Nora Gámez Torres notes in the Miami Herald:
Yotuel Romero, a singer with the band Orishas and the brain behind the project, told the Miami Herald that the song is part of an “awakening of Cuban youth.”
“It was important to tell the world that Cubans today, we want life, that the doctrine that came out in ‘59 belongs to that moment,” Romero said...
This time, the song appears to have made Cuban authorities so nervous that state media have launched a campaign to combat its message and discredit its authors.

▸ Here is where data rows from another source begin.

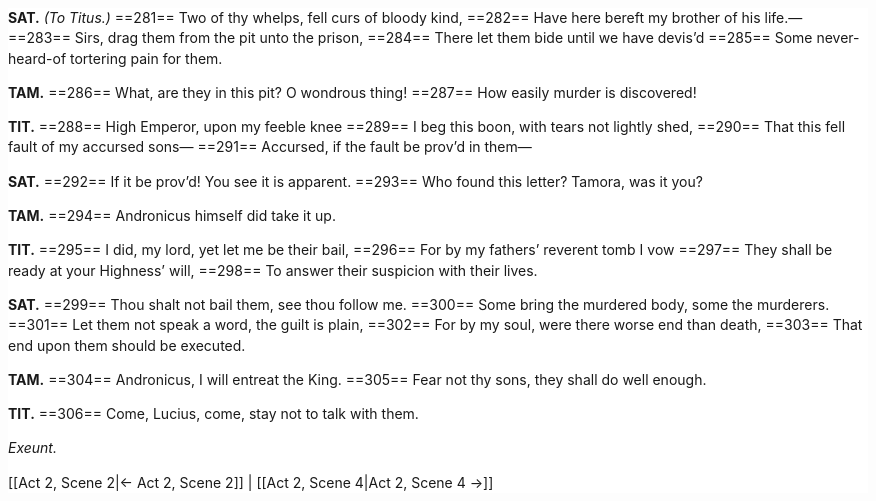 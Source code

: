 **SAT.**
*(To Titus.)*
==281== Two of thy whelps, fell curs of bloody kind,
==282== Have here bereft my brother of his life.⁠—
==283== Sirs, drag them from the pit unto the prison,
==284== There let them bide until we have devis’d
==285== Some never-heard-of tortering pain for them.

**TAM.**
==286== What, are they in this pit? O wondrous thing!
==287== How easily murder is discovered!

**TIT.**
==288== High Emperor, upon my feeble knee
==289== I beg this boon, with tears not lightly shed,
==290== That this fell fault of my accursed sons⁠—
==291== Accursed, if the fault be prov’d in them⁠—

**SAT.**
==292== If it be prov’d! You see it is apparent.
==293== Who found this letter? Tamora, was it you?

**TAM.**
==294== Andronicus himself did take it up.

**TIT.**
==295== I did, my lord, yet let me be their bail,
==296== For by my fathers’ reverent tomb I vow
==297== They shall be ready at your Highness’ will,
==298== To answer their suspicion with their lives.

**SAT.**
==299== Thou shalt not bail them, see thou follow me.
==300== Some bring the murdered body, some the murderers.
==301== Let them not speak a word, the guilt is plain,
==302== For by my soul, were there worse end than death,
==303== That end upon them should be executed.

**TAM.**
==304== Andronicus, I will entreat the King.
==305== Fear not thy sons, they shall do well enough.

**TIT.**
==306== Come, Lucius, come, stay not to talk with them.

*Exeunt.*

[[Act 2, Scene 2|← Act 2, Scene 2]] | [[Act 2, Scene 4|Act 2, Scene 4 →]]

Naturally, the Cuban dictatorship is also able to distribute its Marxist propaganda via Twitter and the other U.S. social-media platforms that habitually censor Americans. But until Silicon Valley starts cracking down on Cuban dissidents, the Havana regime may not be strong enough to suppress the sound of liberty. Ms. Torres reports:
The uber popularity of those who perform in “Patria y Vida” — Grammy award winners with a global audience and, at the same time, hip-hop and reggaeton stars in Cuba — as well as the delicate political and economic moment the country is going through, help explain both the instant success the song has become and the government’s angry reaction.
Those praying for the end of the communist regime have been disappointed for decades. But in December the Journal’s Mary Anastasia O’Grady noted the new phenomenon of artists and musicians increasingly refusing to remain silent:
In a telephone interview last week I asked Luis Manuel Otero Alcántara, one of the leaders of the dissident San Isidro Movement in Havana, what he thinks of Fidel Castro.
His answer stunned me not because I disagreed but because challenging the godlike myth of the comandante, alive or dead, has always been taboo.
“For me he was a bad person, and what he did is not justified by what he did in things like health care,” the 33-year-old performance artist said. “If you repress someone because they wrote a poem you don’t like or you arrest young people continually, you are not a good person. This repression has destroyed the lives of intellectuals.”
Lots of Cubans will tell you similar things privately, but few have dared utter them in public. Until now.
Mr. Otero Alcántara appears in the video for the new song. Ms. O’Grady noted in December that in her conversation with the artist, she “couldn’t shake the feeling of something new unfolding.”
That feeling now has a sound.
***
Also in the Miami Herald, Syra Ortiz-Blanes reports that this week Cuban dissidents were briefly able to use Google to undermine the communist dictatorship before the Alphabet subsidiary restored the regime’s preferences:
For a few hours, Cuba’s storied Revolutionary Square, where Fidel Castro once gave hours-long speeches to the masses, had a different name on Google Maps this week: Freedom Plaza.
A group of Cubans on the island and in the diaspora launched a campaign to change the name of the Plaza de la Revolución in Havana to the Plaza de la Libertad — and succeeded, though only temporarily.
User requests for the switch made it through Google’s system, the company confirmed, but were eventually flagged and the name reverted back to its revolutionary idiom.
Osmani Pardo, a Cuba-based activist, said the loose-knit network, whose exact size is unknown, aims to empower the Cuban people to assign new words and language to government-run institutions.
Now this is the kind of renaming project all Americans should support. Certainly few historical figures are more deserving of cancellation than the murderous Castro.
Imagine if social media networks could somehow be used to undermine tyrants and open closed societies. But how?